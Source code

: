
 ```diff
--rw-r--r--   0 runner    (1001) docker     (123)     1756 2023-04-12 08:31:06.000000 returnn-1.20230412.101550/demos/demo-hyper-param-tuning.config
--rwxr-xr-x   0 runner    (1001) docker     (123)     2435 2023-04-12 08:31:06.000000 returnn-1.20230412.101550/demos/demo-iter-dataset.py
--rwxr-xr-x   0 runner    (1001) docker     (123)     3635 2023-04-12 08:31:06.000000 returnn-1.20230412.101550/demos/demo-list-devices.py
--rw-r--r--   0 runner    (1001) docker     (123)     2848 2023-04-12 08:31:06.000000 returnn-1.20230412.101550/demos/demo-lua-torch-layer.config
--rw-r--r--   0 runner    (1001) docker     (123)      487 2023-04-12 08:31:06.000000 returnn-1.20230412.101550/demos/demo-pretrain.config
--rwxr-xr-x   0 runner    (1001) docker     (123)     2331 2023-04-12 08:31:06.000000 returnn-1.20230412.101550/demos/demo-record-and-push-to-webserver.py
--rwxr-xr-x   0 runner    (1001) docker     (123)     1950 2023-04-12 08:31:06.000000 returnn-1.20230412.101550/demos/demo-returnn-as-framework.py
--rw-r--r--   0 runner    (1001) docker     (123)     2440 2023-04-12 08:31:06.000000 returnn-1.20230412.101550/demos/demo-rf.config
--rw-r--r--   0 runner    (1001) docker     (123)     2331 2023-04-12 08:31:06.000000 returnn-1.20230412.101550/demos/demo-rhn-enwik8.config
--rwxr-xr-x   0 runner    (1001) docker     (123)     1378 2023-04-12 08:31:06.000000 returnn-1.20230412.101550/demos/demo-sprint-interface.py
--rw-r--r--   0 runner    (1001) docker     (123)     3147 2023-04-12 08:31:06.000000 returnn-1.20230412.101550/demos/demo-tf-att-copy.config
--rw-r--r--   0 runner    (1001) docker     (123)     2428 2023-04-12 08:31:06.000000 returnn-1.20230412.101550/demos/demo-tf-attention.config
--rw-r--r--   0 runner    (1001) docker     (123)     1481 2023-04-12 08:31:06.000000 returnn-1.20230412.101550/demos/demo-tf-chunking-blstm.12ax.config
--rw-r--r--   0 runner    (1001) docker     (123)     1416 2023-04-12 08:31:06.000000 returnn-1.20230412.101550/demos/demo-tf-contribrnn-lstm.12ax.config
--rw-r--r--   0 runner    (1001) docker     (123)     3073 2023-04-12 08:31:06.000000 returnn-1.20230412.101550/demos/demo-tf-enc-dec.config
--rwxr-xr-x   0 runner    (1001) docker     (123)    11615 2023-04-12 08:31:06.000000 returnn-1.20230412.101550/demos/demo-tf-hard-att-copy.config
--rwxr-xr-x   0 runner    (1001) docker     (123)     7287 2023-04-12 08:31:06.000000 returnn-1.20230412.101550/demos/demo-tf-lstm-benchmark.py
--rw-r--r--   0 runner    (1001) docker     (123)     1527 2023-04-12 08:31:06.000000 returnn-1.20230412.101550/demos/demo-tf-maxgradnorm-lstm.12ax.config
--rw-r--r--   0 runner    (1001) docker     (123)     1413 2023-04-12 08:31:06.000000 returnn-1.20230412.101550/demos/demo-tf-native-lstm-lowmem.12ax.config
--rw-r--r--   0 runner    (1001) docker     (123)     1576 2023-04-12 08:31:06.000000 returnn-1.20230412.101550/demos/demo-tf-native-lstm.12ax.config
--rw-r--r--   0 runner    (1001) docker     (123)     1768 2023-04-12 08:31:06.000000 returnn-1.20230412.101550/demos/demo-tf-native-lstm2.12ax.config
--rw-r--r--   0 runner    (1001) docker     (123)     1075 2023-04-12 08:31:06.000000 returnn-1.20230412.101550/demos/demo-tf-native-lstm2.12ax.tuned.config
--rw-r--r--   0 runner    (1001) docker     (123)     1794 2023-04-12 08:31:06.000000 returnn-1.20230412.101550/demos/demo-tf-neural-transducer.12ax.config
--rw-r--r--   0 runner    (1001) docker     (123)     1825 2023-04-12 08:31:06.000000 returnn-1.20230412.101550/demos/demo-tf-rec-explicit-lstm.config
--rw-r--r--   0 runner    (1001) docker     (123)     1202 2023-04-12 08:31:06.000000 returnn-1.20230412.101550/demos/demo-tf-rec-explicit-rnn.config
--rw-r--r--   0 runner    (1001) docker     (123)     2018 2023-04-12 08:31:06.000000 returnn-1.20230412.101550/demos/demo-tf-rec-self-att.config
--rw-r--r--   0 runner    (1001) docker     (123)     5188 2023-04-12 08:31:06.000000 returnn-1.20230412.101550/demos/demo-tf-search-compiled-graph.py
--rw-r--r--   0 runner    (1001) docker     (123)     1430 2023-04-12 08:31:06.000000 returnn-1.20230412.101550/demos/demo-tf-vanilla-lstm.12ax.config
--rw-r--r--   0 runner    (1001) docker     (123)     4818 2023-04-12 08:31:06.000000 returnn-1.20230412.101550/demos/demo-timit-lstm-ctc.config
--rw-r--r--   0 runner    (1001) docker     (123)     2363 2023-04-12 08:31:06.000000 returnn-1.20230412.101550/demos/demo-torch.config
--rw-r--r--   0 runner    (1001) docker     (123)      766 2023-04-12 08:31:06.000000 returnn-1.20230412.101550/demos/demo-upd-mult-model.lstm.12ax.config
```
==========
Exercise instructions
Every line in the data that holds "explicit" should be copied out.

Result for this task
--rw-r--r--   0 runner    (1001) docker     (123)     1825 2023-04-12 08:31:06.000000 returnn-1.20230412.101550/demos/demo-tf-rec-explicit-lstm.config
--rw-r--r--   0 runner    (1001) docker     (123)     1202 2023-04-12 08:31:06.000000 returnn-1.20230412.101550/demos/demo-tf-rec-explicit-rnn.config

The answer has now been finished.